By Maseme Machuka
Ecstatic crowds of Ugandans lined the streets of several local towns as a convoy of vehicles snaked through the lush, green countryside.
Inside one of the vehicles — a dark Range Rover — Kenya’s former President Moi sat clutching his trademark baton.
The crowds flashed the thumbs up salute of the National Resistance Movement (NRM), with some singing and dancing along the road.
We rode in a different vehicle, eager to cover NRM’s 24th anniversary where Moi was to be guest of honour the following day.
The Ugandans may have mistaken the convoy for that of President Yoweri Museveni, but it was evident from the start that Moi has not lost the allure that pulls crowds to him.
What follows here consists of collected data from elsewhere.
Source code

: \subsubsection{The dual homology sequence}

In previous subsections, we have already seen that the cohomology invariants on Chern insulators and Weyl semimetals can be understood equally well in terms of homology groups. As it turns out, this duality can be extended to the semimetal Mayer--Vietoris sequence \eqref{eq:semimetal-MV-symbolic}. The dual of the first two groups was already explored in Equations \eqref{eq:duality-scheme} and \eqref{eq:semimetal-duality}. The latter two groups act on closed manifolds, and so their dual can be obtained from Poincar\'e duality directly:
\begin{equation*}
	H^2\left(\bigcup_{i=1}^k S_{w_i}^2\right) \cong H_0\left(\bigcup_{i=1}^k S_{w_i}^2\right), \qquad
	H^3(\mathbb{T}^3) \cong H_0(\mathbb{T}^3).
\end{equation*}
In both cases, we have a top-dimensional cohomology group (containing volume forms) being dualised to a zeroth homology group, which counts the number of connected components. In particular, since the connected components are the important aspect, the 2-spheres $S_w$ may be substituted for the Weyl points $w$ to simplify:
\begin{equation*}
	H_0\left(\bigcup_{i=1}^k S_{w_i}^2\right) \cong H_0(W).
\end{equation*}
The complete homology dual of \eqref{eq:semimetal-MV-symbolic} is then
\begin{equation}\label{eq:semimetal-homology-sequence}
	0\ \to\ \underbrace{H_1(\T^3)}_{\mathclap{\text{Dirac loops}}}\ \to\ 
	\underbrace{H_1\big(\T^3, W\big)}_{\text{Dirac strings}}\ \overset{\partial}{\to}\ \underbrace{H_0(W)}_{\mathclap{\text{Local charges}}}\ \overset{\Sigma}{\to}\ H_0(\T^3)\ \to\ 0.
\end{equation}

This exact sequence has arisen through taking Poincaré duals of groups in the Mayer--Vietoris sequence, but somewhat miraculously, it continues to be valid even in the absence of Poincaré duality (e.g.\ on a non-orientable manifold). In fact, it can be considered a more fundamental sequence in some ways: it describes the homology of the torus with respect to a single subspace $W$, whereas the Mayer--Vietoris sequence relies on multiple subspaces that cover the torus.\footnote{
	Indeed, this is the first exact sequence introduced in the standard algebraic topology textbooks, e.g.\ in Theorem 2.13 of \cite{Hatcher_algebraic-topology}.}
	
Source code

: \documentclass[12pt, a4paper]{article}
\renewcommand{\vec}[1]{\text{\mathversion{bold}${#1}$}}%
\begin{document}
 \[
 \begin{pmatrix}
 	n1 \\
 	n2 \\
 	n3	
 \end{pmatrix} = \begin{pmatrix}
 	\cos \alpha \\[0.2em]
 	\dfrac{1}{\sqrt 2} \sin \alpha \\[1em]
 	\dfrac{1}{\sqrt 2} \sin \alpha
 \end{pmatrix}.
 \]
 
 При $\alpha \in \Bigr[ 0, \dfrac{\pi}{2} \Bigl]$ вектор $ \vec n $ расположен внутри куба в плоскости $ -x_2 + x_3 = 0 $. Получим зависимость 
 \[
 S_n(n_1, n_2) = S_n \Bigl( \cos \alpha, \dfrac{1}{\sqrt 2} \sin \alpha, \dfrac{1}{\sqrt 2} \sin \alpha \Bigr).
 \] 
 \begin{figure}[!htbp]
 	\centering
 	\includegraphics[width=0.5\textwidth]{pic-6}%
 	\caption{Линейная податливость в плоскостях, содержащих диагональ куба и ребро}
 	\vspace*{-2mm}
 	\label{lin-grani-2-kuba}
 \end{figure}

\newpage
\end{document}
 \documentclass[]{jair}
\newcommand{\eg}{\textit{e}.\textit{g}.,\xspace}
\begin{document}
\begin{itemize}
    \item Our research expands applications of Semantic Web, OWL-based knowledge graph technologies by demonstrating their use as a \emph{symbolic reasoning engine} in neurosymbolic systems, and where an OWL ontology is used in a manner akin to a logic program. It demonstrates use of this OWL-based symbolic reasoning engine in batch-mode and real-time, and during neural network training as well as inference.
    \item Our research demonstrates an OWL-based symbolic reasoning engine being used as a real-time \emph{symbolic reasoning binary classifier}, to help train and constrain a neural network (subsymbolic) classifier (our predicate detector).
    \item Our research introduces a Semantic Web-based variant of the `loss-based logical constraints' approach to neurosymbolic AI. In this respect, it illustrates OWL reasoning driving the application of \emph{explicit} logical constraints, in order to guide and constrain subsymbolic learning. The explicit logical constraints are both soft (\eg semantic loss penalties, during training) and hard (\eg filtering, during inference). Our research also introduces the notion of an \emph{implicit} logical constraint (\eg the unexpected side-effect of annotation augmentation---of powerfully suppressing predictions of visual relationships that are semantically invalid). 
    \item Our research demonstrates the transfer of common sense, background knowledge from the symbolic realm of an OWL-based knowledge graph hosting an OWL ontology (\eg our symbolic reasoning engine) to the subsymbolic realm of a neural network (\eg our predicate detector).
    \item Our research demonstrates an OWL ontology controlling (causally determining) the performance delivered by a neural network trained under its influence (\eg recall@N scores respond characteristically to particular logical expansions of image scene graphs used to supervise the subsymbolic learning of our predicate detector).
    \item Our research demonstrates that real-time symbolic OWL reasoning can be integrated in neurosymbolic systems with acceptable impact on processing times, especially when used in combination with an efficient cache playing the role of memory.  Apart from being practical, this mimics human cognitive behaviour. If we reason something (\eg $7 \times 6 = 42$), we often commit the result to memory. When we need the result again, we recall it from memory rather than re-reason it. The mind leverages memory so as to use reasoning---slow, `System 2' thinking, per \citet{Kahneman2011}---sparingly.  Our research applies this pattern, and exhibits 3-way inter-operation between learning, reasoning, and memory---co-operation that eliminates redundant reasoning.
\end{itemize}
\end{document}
Flashback to the previous day at his Maji Mazuri home in Eldoret, where a rare moment with the former president had beckoned us.
Our car is ushered into his expansive farm by hawk-eyed security details both in plain clothes and uniformed General Service Unity (GSU) men at the gates. It is 2.30 pm.
Our turn
We are ushered into one of the houses where we wait for our chance to meet him.
However, he is still outside, where he is consulting with a delegation of elders.
After some time Moi calls us in through his press secretary, Lee Njiru.
"Wapi wale vijana ya Habari." (Where are the journalists?)
All the while, I was thinking: How do you address Moi? This is the man who, as a lad, I only watched on TV as he gave orders and directives.
What would I say if he draws us into a conversation?
Dressed in a flowery, pink African shirt and black trousers, he greets us warmly and welcomes us.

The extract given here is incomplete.